• Yu Kuai's avatar
    nbd: fix race between nbd_alloc_config() and module removal · c55b2b98
    Yu Kuai authored
    When nbd module is being removing, nbd_alloc_config() may be
    called concurrently by nbd_genl_connect(), although try_module_get()
    will return false, but nbd_alloc_config() doesn't handle it.
    
    The race may lead to the leak of nbd_config and its related
    resources (e.g, recv_workq) and oops in nbd_read_stat() due
    to the unload of nbd module as shown below:
    
      BUG: kernel NULL pointer dereference, address: 0000000000000040
      Oops: 0000 [#1] SMP PTI
      CPU: 5 PID: 13840 Comm: kworker/u17:33 Not tainted 5.14.0+ #1
      Hardware name: QEMU Standard PC (i440FX + PIIX, 1996)
      Workqueue: knbd16-recv recv_work [nbd]

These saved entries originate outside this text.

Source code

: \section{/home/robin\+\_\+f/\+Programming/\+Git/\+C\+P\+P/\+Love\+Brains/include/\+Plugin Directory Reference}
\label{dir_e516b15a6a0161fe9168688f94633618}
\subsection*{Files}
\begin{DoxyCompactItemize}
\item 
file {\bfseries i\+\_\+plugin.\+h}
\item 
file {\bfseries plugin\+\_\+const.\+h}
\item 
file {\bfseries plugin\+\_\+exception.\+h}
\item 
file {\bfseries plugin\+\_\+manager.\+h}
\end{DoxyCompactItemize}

      RIP: 0010:nbd_read_stat.cold+0x130/0x1a4 [nbd]
      Call Trace:
       recv_work+0x3b/0xb0 [nbd]
       process_one_work+0x1ed/0x390
       worker_thread+0x4a/0x3d0
       kthread+0x12a/0x150
       ret_from_fork+0x22/0x30
    
    Fixing it by checking the return value of try_module_get()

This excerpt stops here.